- PROBLEM TO SOLVE
Your reproduction of the entries should be exact and should contain no pictures.
Segment Start: DATA TO PROCESS
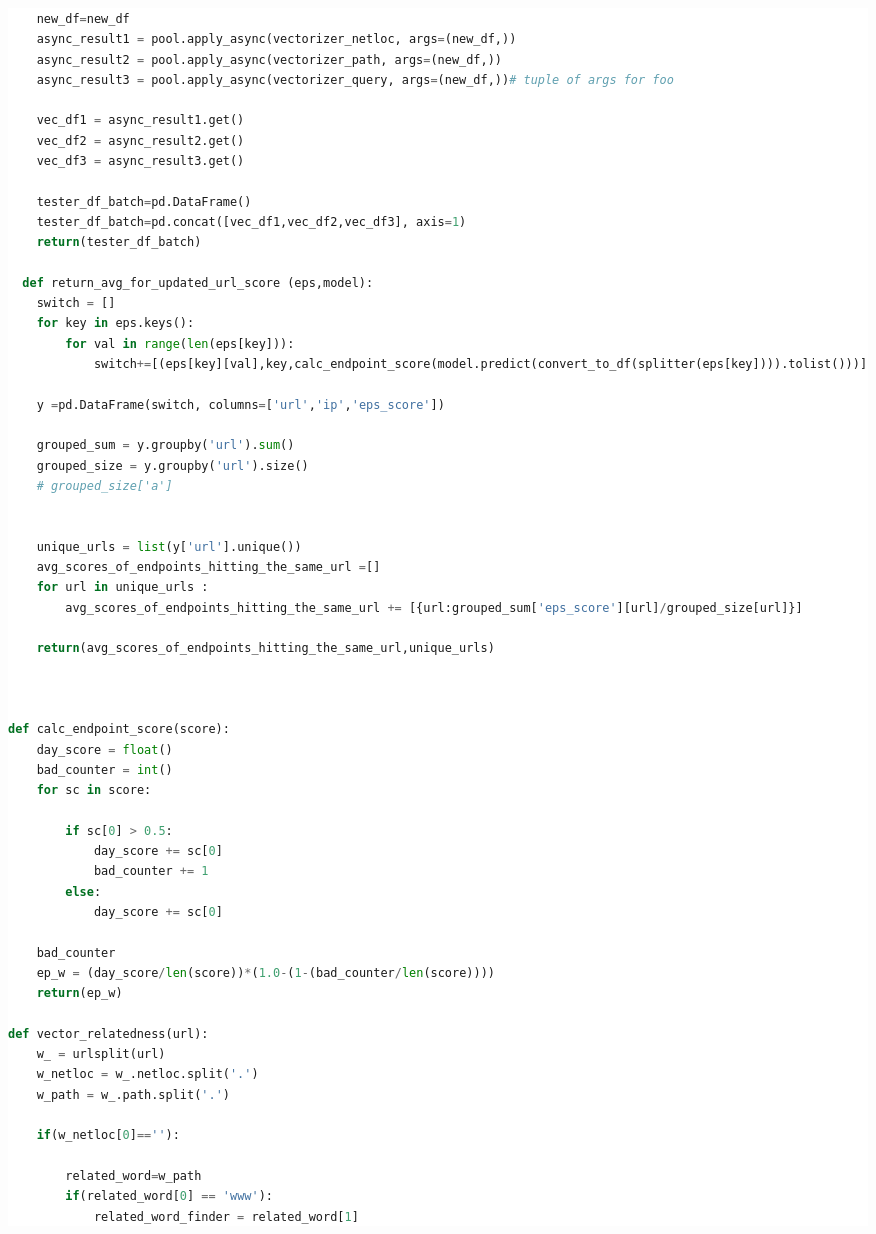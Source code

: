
 ```python
    new_df=new_df
    async_result1 = pool.apply_async(vectorizer_netloc, args=(new_df,))
    async_result2 = pool.apply_async(vectorizer_path, args=(new_df,))
    async_result3 = pool.apply_async(vectorizer_query, args=(new_df,))# tuple of args for foo

    vec_df1 = async_result1.get()
    vec_df2 = async_result2.get()
    vec_df3 = async_result3.get()
    
    tester_df_batch=pd.DataFrame()
    tester_df_batch=pd.concat([vec_df1,vec_df2,vec_df3], axis=1)
    return(tester_df_batch)

  def return_avg_for_updated_url_score (eps,model):
    switch = []
    for key in eps.keys():
        for val in range(len(eps[key])):
            switch+=[(eps[key][val],key,calc_endpoint_score(model.predict(convert_to_df(splitter(eps[key]))).tolist()))]

    y =pd.DataFrame(switch, columns=['url','ip','eps_score'])

    grouped_sum = y.groupby('url').sum()
    grouped_size = y.groupby('url').size()
    # grouped_size['a']


    unique_urls = list(y['url'].unique())
    avg_scores_of_endpoints_hitting_the_same_url =[]
    for url in unique_urls :
        avg_scores_of_endpoints_hitting_the_same_url += [{url:grouped_sum['eps_score'][url]/grouped_size[url]}]

    return(avg_scores_of_endpoints_hitting_the_same_url,unique_urls)
  


def calc_endpoint_score(score):
    day_score = float()
    bad_counter = int()
    for sc in score:

        if sc[0] > 0.5:
            day_score += sc[0]
            bad_counter += 1
        else:
            day_score += sc[0]

    bad_counter
    ep_w = (day_score/len(score))*(1.0-(1-(bad_counter/len(score))))
    return(ep_w)
  
def vector_relatedness(url):
    w_ = urlsplit(url)
    w_netloc = w_.netloc.split('.')
    w_path = w_.path.split('.')
    
    if(w_netloc[0]==''):

        related_word=w_path
        if(related_word[0] == 'www'):
            related_word_finder = related_word[1]

```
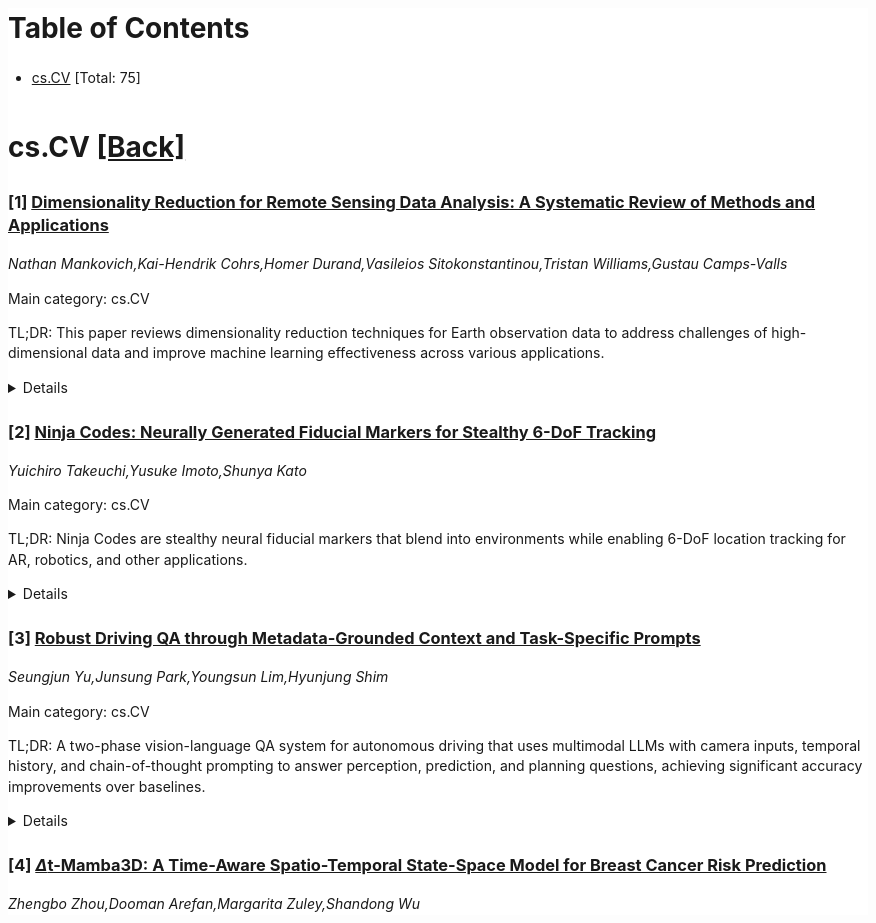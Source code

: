 <div id=toc></div>

# Table of Contents

- [cs.CV](#cs.CV) [Total: 75]


<div id='cs.CV'></div>

# cs.CV [[Back]](#toc)

### [1] [Dimensionality Reduction for Remote Sensing Data Analysis: A Systematic Review of Methods and Applications](https://arxiv.org/abs/2510.18935)
*Nathan Mankovich,Kai-Hendrik Cohrs,Homer Durand,Vasileios Sitokonstantinou,Tristan Williams,Gustau Camps-Valls*

Main category: cs.CV

TL;DR: This paper reviews dimensionality reduction techniques for Earth observation data to address challenges of high-dimensional data and improve machine learning effectiveness across various applications.


<details><summary>Details</summary></details>


### [2] [Ninja Codes: Neurally Generated Fiducial Markers for Stealthy 6-DoF Tracking](https://arxiv.org/abs/2510.18976)
*Yuichiro Takeuchi,Yusuke Imoto,Shunya Kato*

Main category: cs.CV

TL;DR: Ninja Codes are stealthy neural fiducial markers that blend into environments while enabling 6-DoF location tracking for AR, robotics, and other applications.


<details><summary>Details</summary></details>


### [3] [Robust Driving QA through Metadata-Grounded Context and Task-Specific Prompts](https://arxiv.org/abs/2510.19001)
*Seungjun Yu,Junsung Park,Youngsun Lim,Hyunjung Shim*

Main category: cs.CV

TL;DR: A two-phase vision-language QA system for autonomous driving that uses multimodal LLMs with camera inputs, temporal history, and chain-of-thought prompting to answer perception, prediction, and planning questions, achieving significant accuracy improvements over baselines.


<details><summary>Details</summary></details>


### [4] [$Δ$t-Mamba3D: A Time-Aware Spatio-Temporal State-Space Model for Breast Cancer Risk Prediction](https://arxiv.org/abs/2510.19003)
*Zhengbo Zhou,Dooman Arefan,Margarita Zuley,Shandong Wu*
Segment End: DATA TO PROCESS
- SOLUTION FOR THIS TASK
Source code

:
 ```python
    new_df=new_df
    async_result1 = pool.apply_async(vectorizer_netloc, args=(new_df,))
    async_result2 = pool.apply_async(vectorizer_path, args=(new_df,))
    async_result3 = pool.apply_async(vectorizer_query, args=(new_df,))# tuple of args for foo

    vec_df1 = async_result1.get()
    vec_df2 = async_result2.get()
    vec_df3 = async_result3.get()
    
    tester_df_batch=pd.DataFrame()
    tester_df_batch=pd.concat([vec_df1,vec_df2,vec_df3], axis=1)
    return(tester_df_batch)

  def return_avg_for_updated_url_score (eps,model):
    switch = []
    for key in eps.keys():
        for val in range(len(eps[key])):
            switch+=[(eps[key][val],key,calc_endpoint_score(model.predict(convert_to_df(splitter(eps[key]))).tolist()))]

    y =pd.DataFrame(switch, columns=['url','ip','eps_score'])

    grouped_sum = y.groupby('url').sum()
    grouped_size = y.groupby('url').size()
    # grouped_size['a']


    unique_urls = list(y['url'].unique())
    avg_scores_of_endpoints_hitting_the_same_url =[]
    for url in unique_urls :
        avg_scores_of_endpoints_hitting_the_same_url += [{url:grouped_sum['eps_score'][url]/grouped_size[url]}]

    return(avg_scores_of_endpoints_hitting_the_same_url,unique_urls)
  


def calc_endpoint_score(score):
    day_score = float()
    bad_counter = int()
    for sc in score:

        if sc[0] > 0.5:
            day_score += sc[0]
            bad_counter += 1
        else:
            day_score += sc[0]

    bad_counter
    ep_w = (day_score/len(score))*(1.0-(1-(bad_counter/len(score))))
    return(ep_w)
  
def vector_relatedness(url):
    w_ = urlsplit(url)
    w_netloc = w_.netloc.split('.')
    w_path = w_.path.split('.')
    
    if(w_netloc[0]==''):

        related_word=w_path
        if(related_word[0] == 'www'):
            related_word_finder = related_word[1]

```
Source code

: <div id=toc></div>

# Table of Contents

- [cs.CV](#cs.CV) [Total: 75]


<div id='cs.CV'></div>

# cs.CV [[Back]](#toc)

### [1] [Dimensionality Reduction for Remote Sensing Data Analysis: A Systematic Review of Methods and Applications](https://arxiv.org/abs/2510.18935)
*Nathan Mankovich,Kai-Hendrik Cohrs,Homer Durand,Vasileios Sitokonstantinou,Tristan Williams,Gustau Camps-Valls*

Main category: cs.CV

TL;DR: This paper reviews dimensionality reduction techniques for Earth observation data to address challenges of high-dimensional data and improve machine learning effectiveness across various applications.


<details><summary>Details</summary></details>


### [2] [Ninja Codes: Neurally Generated Fiducial Markers for Stealthy 6-DoF Tracking](https://arxiv.org/abs/2510.18976)
*Yuichiro Takeuchi,Yusuke Imoto,Shunya Kato*

Main category: cs.CV

TL;DR: Ninja Codes are stealthy neural fiducial markers that blend into environments while enabling 6-DoF location tracking for AR, robotics, and other applications.


<details><summary>Details</summary></details>


### [3] [Robust Driving QA through Metadata-Grounded Context and Task-Specific Prompts](https://arxiv.org/abs/2510.19001)
*Seungjun Yu,Junsung Park,Youngsun Lim,Hyunjung Shim*

Main category: cs.CV

TL;DR: A two-phase vision-language QA system for autonomous driving that uses multimodal LLMs with camera inputs, temporal history, and chain-of-thought prompting to answer perception, prediction, and planning questions, achieving significant accuracy improvements over baselines.


<details><summary>Details</summary></details>


### [4] [$Δ$t-Mamba3D: A Time-Aware Spatio-Temporal State-Space Model for Breast Cancer Risk Prediction](https://arxiv.org/abs/2510.19003)
*Zhengbo Zhou,Dooman Arefan,Margarita Zuley,Shandong Wu*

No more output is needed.